[Dataset items]
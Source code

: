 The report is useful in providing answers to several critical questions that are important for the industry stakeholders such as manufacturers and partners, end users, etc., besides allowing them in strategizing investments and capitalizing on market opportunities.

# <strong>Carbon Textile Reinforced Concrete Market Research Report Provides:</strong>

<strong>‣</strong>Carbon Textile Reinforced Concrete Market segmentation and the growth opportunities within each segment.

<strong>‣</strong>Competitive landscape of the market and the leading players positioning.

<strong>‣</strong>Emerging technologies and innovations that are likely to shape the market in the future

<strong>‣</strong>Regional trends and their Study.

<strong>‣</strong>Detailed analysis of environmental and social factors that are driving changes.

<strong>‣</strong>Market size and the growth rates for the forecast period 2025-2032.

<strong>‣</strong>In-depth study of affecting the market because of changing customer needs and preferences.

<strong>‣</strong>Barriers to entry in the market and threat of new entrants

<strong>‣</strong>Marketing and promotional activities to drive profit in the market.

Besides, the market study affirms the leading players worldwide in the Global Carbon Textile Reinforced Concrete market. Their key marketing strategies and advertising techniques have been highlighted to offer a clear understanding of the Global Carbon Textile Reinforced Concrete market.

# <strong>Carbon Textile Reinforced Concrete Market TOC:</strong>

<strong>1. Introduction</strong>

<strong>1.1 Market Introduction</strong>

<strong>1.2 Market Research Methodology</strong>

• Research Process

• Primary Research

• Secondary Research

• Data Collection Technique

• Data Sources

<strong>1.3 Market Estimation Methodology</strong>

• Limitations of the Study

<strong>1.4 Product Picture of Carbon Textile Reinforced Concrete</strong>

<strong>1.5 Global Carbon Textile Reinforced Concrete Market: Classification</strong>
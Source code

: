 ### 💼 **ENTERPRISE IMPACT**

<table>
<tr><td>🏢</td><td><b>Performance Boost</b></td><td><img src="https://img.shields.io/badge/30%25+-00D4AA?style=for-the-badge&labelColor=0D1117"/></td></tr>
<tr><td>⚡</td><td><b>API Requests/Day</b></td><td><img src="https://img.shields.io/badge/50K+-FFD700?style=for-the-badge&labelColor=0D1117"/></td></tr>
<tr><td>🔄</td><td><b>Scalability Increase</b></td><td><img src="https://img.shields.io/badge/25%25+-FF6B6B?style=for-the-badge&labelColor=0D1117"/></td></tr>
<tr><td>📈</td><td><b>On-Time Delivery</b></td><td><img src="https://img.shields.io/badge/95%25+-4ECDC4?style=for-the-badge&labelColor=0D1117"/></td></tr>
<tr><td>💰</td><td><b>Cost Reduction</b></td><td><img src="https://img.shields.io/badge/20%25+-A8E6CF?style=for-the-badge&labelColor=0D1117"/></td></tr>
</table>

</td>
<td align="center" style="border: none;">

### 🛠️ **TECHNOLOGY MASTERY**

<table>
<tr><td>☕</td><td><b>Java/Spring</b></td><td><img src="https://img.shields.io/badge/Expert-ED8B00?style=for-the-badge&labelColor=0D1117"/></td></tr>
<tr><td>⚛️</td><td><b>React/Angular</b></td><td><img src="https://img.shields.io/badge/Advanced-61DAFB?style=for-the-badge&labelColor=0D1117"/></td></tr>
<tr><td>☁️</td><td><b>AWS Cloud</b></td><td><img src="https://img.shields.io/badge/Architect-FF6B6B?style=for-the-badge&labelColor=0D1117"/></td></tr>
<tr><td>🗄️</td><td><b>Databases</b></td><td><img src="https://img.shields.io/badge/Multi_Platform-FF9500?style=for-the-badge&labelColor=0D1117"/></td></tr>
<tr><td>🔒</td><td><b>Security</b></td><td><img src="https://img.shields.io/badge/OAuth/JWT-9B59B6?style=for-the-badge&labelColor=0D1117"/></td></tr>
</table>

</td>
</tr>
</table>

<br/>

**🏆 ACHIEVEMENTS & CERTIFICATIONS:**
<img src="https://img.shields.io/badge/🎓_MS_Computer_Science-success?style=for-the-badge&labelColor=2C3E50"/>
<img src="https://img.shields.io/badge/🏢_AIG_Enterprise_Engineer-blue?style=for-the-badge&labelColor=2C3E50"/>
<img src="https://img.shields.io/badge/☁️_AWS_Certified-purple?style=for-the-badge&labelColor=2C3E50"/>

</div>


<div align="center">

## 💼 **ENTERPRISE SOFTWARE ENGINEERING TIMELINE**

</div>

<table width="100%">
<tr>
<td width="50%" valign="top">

PROBLEM STATEMENT: The lines to return begin at the first line of the records and end at the line holding "<strong>1.4 Product Picture"; please return them exactly, including both, and nothing beyond.

EXERCISE RESULT:
Source code

: The report is useful in providing answers to several critical questions that are important for the industry stakeholders such as manufacturers and partners, end users, etc., besides allowing them in strategizing investments and capitalizing on market opportunities.

# <strong>Carbon Textile Reinforced Concrete Market Research Report Provides:</strong>

<strong>‣</strong>Carbon Textile Reinforced Concrete Market segmentation and the growth opportunities within each segment.

<strong>‣</strong>Competitive landscape of the market and the leading players positioning.

<strong>‣</strong>Emerging technologies and innovations that are likely to shape the market in the future

<strong>‣</strong>Regional trends and their Study.

<strong>‣</strong>Detailed analysis of environmental and social factors that are driving changes.

<strong>‣</strong>Market size and the growth rates for the forecast period 2025-2032.

<strong>‣</strong>In-depth study of affecting the market because of changing customer needs and preferences.

<strong>‣</strong>Barriers to entry in the market and threat of new entrants

<strong>‣</strong>Marketing and promotional activities to drive profit in the market.

Besides, the market study affirms the leading players worldwide in the Global Carbon Textile Reinforced Concrete market. Their key marketing strategies and advertising techniques have been highlighted to offer a clear understanding of the Global Carbon Textile Reinforced Concrete market.

# <strong>Carbon Textile Reinforced Concrete Market TOC:</strong>

<strong>1. Introduction</strong>

<strong>1.1 Market Introduction</strong>

<strong>1.2 Market Research Methodology</strong>

• Research Process

• Primary Research

• Secondary Research

• Data Collection Technique

• Data Sources

<strong>1.3 Market Estimation Methodology</strong>

• Limitations of the Study

<strong>1.4 Product Picture of Carbon Textile Reinforced Concrete</strong>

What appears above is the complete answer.